→ Given data
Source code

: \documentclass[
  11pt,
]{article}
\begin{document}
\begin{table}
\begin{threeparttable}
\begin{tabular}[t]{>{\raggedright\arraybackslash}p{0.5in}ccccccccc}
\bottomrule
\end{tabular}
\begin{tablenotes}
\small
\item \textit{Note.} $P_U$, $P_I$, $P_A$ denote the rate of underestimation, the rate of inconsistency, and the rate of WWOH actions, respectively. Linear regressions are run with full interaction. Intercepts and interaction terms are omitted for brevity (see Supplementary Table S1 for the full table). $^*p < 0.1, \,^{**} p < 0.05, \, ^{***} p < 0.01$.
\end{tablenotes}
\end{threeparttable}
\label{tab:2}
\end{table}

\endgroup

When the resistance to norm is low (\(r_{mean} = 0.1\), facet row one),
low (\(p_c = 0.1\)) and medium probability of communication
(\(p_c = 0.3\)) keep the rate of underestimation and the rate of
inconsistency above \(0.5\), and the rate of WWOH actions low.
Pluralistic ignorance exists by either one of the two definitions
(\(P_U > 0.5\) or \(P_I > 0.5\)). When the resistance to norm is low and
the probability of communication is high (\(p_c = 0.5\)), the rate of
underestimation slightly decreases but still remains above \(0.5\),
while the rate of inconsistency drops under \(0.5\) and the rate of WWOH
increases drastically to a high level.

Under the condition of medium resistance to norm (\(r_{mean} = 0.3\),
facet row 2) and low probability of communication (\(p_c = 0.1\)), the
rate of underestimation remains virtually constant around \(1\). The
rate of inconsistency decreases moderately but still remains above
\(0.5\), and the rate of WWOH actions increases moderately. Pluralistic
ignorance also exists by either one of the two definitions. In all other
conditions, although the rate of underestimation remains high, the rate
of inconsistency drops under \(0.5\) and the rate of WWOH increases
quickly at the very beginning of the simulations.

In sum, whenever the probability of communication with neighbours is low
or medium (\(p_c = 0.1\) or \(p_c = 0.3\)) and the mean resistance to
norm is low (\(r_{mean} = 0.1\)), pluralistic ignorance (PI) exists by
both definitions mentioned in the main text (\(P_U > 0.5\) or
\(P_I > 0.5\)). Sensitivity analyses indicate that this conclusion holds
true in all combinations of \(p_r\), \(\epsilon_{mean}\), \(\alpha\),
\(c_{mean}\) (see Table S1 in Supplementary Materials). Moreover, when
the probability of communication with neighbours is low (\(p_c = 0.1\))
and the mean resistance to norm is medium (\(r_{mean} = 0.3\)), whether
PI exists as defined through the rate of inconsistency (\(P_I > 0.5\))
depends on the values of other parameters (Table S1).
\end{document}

→ Task instructions
Using the material above, write out each entry again with nothing changed.

→ Answer to this task
Source code

: \documentclass[
  11pt,
]{article}
\begin{document}
\begin{table}
\begin{threeparttable}
\begin{tabular}[t]{>{\raggedright\arraybackslash}p{0.5in}ccccccccc}
\bottomrule
\end{tabular}
\begin{tablenotes}
\small
\item \textit{Note.} $P_U$, $P_I$, $P_A$ denote the rate of underestimation, the rate of inconsistency, and the rate of WWOH actions, respectively. Linear regressions are run with full interaction. Intercepts and interaction terms are omitted for brevity (see Supplementary Table S1 for the full table). $^*p < 0.1, \,^{**} p < 0.05, \, ^{***} p < 0.01$.
\end{tablenotes}
\end{threeparttable}
\label{tab:2}
\end{table}

\endgroup

When the resistance to norm is low (\(r_{mean} = 0.1\), facet row one),
low (\(p_c = 0.1\)) and medium probability of communication
(\(p_c = 0.3\)) keep the rate of underestimation and the rate of
inconsistency above \(0.5\), and the rate of WWOH actions low.
Pluralistic ignorance exists by either one of the two definitions
(\(P_U > 0.5\) or \(P_I > 0.5\)). When the resistance to norm is low and
the probability of communication is high (\(p_c = 0.5\)), the rate of
underestimation slightly decreases but still remains above \(0.5\),
while the rate of inconsistency drops under \(0.5\) and the rate of WWOH
increases drastically to a high level.

Under the condition of medium resistance to norm (\(r_{mean} = 0.3\),
facet row 2) and low probability of communication (\(p_c = 0.1\)), the
rate of underestimation remains virtually constant around \(1\). The
rate of inconsistency decreases moderately but still remains above
\(0.5\), and the rate of WWOH actions increases moderately. Pluralistic
ignorance also exists by either one of the two definitions. In all other
conditions, although the rate of underestimation remains high, the rate
of inconsistency drops under \(0.5\) and the rate of WWOH increases
quickly at the very beginning of the simulations.

In sum, whenever the probability of communication with neighbours is low
or medium (\(p_c = 0.1\) or \(p_c = 0.3\)) and the mean resistance to
norm is low (\(r_{mean} = 0.1\)), pluralistic ignorance (PI) exists by
both definitions mentioned in the main text (\(P_U > 0.5\) or
\(P_I > 0.5\)). Sensitivity analyses indicate that this conclusion holds
true in all combinations of \(p_r\), \(\epsilon_{mean}\), \(\alpha\),
\(c_{mean}\) (see Table S1 in Supplementary Materials). Moreover, when
the probability of communication with neighbours is low (\(p_c = 0.1\))
and the mean resistance to norm is medium (\(r_{mean} = 0.3\)), whether
PI exists as defined through the rate of inconsistency (\(P_I > 0.5\))
depends on the values of other parameters (Table S1).
\end{document}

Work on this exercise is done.